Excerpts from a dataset
===
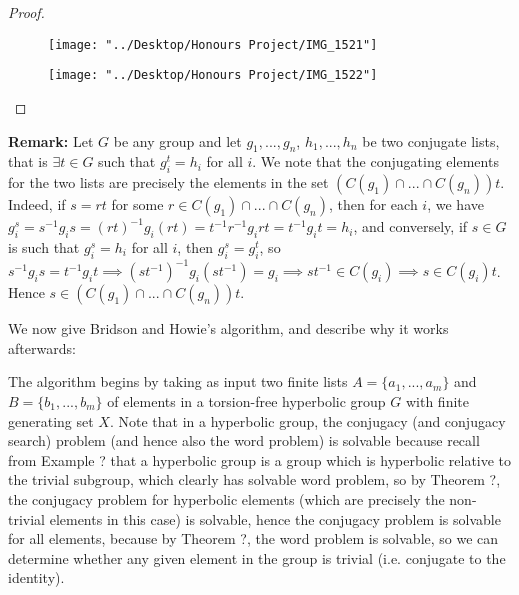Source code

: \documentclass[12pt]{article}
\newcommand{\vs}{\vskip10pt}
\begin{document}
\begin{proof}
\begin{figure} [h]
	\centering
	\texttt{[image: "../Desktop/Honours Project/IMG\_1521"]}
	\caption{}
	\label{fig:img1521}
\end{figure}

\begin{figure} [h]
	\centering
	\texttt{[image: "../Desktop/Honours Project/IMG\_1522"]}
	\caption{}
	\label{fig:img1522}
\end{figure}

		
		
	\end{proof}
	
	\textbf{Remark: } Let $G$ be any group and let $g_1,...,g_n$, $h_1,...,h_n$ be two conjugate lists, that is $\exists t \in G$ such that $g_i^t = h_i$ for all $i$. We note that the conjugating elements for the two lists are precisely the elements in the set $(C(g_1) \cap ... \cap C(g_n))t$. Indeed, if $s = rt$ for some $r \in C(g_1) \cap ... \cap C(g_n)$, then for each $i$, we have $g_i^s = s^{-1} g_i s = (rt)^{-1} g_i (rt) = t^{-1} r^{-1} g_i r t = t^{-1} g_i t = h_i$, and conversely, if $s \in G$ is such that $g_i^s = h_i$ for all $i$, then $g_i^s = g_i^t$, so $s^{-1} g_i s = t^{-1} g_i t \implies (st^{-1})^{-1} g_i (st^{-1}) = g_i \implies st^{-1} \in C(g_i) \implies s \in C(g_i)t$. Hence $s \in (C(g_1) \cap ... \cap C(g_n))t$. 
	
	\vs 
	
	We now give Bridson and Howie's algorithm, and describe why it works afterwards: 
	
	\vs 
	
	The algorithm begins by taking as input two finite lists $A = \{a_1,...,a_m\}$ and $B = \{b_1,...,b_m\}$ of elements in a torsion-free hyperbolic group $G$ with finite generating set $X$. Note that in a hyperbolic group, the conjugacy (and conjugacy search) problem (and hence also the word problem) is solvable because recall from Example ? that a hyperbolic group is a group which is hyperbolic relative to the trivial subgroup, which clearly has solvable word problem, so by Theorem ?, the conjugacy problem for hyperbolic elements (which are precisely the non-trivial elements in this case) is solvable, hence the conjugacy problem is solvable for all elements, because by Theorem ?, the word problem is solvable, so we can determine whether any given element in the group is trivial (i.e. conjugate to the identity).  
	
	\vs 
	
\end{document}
===
WHAT IS EXPECTED
Pictures are to be left out; all other data must be returned exactly.

RESULT OF THE TASK
Source code

: \documentclass[12pt]{article}
\newcommand{\vs}{\vskip10pt}
\begin{document}
\begin{proof}
\begin{figure} [h]
	\centering
	\texttt{[image: "../Desktop/Honours Project/IMG\_1521"]}
	\caption{}
	\label{fig:img1521}
\end{figure}

\begin{figure} [h]
	\centering
	\texttt{[image: "../Desktop/Honours Project/IMG\_1522"]}
	\caption{}
	\label{fig:img1522}
\end{figure}

		
		
	\end{proof}
	
	\textbf{Remark: } Let $G$ be any group and let $g_1,...,g_n$, $h_1,...,h_n$ be two conjugate lists, that is $\exists t \in G$ such that $g_i^t = h_i$ for all $i$. We note that the conjugating elements for the two lists are precisely the elements in the set $(C(g_1) \cap ... \cap C(g_n))t$. Indeed, if $s = rt$ for some $r \in C(g_1) \cap ... \cap C(g_n)$, then for each $i$, we have $g_i^s = s^{-1} g_i s = (rt)^{-1} g_i (rt) = t^{-1} r^{-1} g_i r t = t^{-1} g_i t = h_i$, and conversely, if $s \in G$ is such that $g_i^s = h_i$ for all $i$, then $g_i^s = g_i^t$, so $s^{-1} g_i s = t^{-1} g_i t \implies (st^{-1})^{-1} g_i (st^{-1}) = g_i \implies st^{-1} \in C(g_i) \implies s \in C(g_i)t$. Hence $s \in (C(g_1) \cap ... \cap C(g_n))t$. 
	
	\vs 
	
	We now give Bridson and Howie's algorithm, and describe why it works afterwards: 
	
	\vs 
	
	The algorithm begins by taking as input two finite lists $A = \{a_1,...,a_m\}$ and $B = \{b_1,...,b_m\}$ of elements in a torsion-free hyperbolic group $G$ with finite generating set $X$. Note that in a hyperbolic group, the conjugacy (and conjugacy search) problem (and hence also the word problem) is solvable because recall from Example ? that a hyperbolic group is a group which is hyperbolic relative to the trivial subgroup, which clearly has solvable word problem, so by Theorem ?, the conjugacy problem for hyperbolic elements (which are precisely the non-trivial elements in this case) is solvable, hence the conjugacy problem is solvable for all elements, because by Theorem ?, the word problem is solvable, so we can determine whether any given element in the group is trivial (i.e. conjugate to the identity).  
	
	\vs 
	
\end{document}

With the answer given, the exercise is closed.